Fri, 05/05/2023 - 12:35pm

Fred Kaplan Author TalkTuesday, June 20, 2023 on the Library lawn

About the book:

In this unique biography, Fred Kaplan emphasizes Thomas Jefferson’s genius with language and his ability to use the power of words to inspire and shape a nation. A man renowned for many talents, writing was one of the major activities of the statesman’s life, though much of his best, most influential writing—with the exception of the letters he wrote up to his death, numbering approximately 100,000—was done by 1789, when Jefferson was just forty-six. All of his works demonstrate his remarkable intelligence, prescient wisdom, and literary flair and reveal the man in all his complex and controversial brilliance.

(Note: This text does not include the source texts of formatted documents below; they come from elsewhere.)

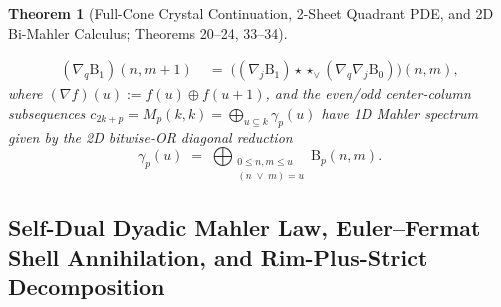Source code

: \documentclass[11pt,a4paper]{article}
\newtheorem{theorem}{Theorem}[section]
\theoremstyle{definition}
\theoremstyle{remark}
\begin{document}
\begin{theorem}[Full-Cone Crystal Continuation, 2-Sheet Quadrant PDE, and 2D Bi-Mahler Calculus; Theorems 20--24, 33--34]
\begin{enumerate}
\begin{align}
    (\nabla_q \mathrm{B}_1)(n, m+1) &\;=\; \bigl((\nabla_j \mathrm{B}_1) \star\star_{\lor} (\nabla_q \nabla_j \mathrm{B}_0)\bigr)(n, m),
  \end{align}
  where $(\nabla f)(u) := f(u) \oplus f(u+1)$, and the even/odd center-column subsequences $c_{2k+p} = M_p(k,k) = \bigoplus_{u \subseteq k} \gamma_p(u)$ have 1D Mahler spectrum given by the 2D bitwise-OR diagonal reduction
  \begin{equation}
    \gamma_p(u) \;=\; \bigoplus_{\substack{0 \le n, m \le u \\ (n \;\lor\; m) = u}} \mathrm{B}_p(n, m).
  \end{equation}
\end{enumerate}
\end{theorem}

\subsection{Self-Dual Dyadic Mahler Law, Euler--Fermat Shell Annihilation, and Rim-Plus-Strict Decomposition}
\end{document}
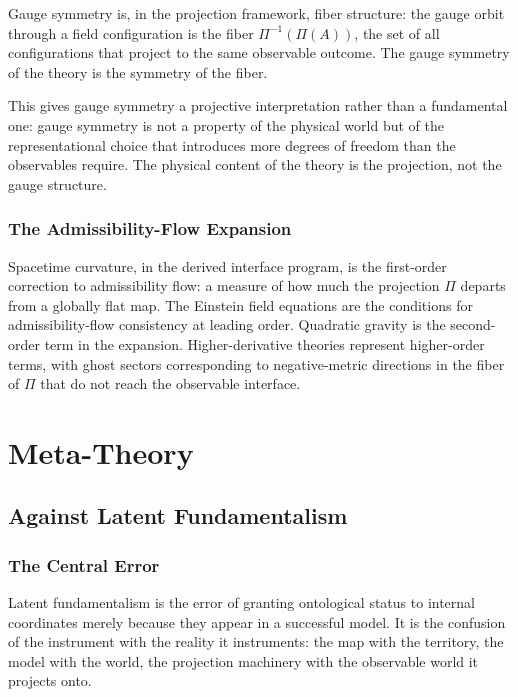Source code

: \documentclass[12pt,a4paper]{book}
\theoremstyle{remark}
\theoremstyle{definition}
\begin{document}
Gauge symmetry is, in the projection framework, fiber structure: the
gauge orbit through a field configuration is the fiber $\Pi^{-1}(\Pi(A))$,
the set of all configurations that project to the same observable
outcome. The gauge symmetry of the theory is the symmetry of the fiber.

This gives gauge symmetry a projective interpretation rather than a
fundamental one: gauge symmetry is not a property of the physical world
but of the representational choice that introduces more degrees of freedom
than the observables require. The physical content of the theory is
the projection, not the gauge structure.

\section{The Admissibility-Flow Expansion}

Spacetime curvature, in the derived interface program, is the first-order
correction to admissibility flow: a measure of how much the projection
$\Pi$ departs from a globally flat map. The Einstein field equations are
the conditions for admissibility-flow consistency at leading order.
Quadratic gravity is the second-order term in the expansion. Higher-derivative
theories represent higher-order terms, with ghost sectors corresponding
to negative-metric directions in the fiber of $\Pi$ that do not reach
the observable interface.

\part{Meta-Theory}

\chapter{Against Latent Fundamentalism}

\section{The Central Error}

Latent fundamentalism is the error of granting ontological status to
internal coordinates merely because they appear in a successful model.
It is the confusion of the instrument with the reality it instruments:
the map with the territory, the model with the world, the projection
machinery with the observable world it projects onto.
\end{document}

In His Masterly Pen, readers will find a new appreciation of Jefferson as a whole, of his strengths and weaknesses, and particularly of the degree to which his writing skills—which James Madison admired as “the shining traces of his pen”—are key to his personality and public career. Though Jefferson could wield his pen with unrivaled power, he was also a master of using words to both reveal and conceal from others and himself the complications, the inconsistencies, and the contradictions between his principles and his policies, between his head and his heart, and between his optimistic view of human nature and the realities of his personal situation and the world he lived in.

About the author:

Fred Kaplan is Distinguished Professor Emeritus at the Graduate Center of the City University of New York. He is the author of John Quincy Adams: American Visionary and Lincoln: The Biography of a Writer, which was named a Best Book of the Year by the New York Times and the Washington Post. His biography of Thomas Carlyle was a finalist for the National Book Critics Circle Award and the Pulitzer Prize. He is the author of biographies of Henry James, Charles, Dickens, Mark Twain, & Gore Vidal. His latest book, His Masterly Pen: A Biography of Jefferson the Writer, “closely examines the Founding Father’s written works to reveal his inspirations, resentments, and mythmaking” (Washington Post). Professor Kaplan is currently writing Difficult Friendships: Jefferson and the Adams Family. A former New Yorker, he lives in East Boothbay, Maine.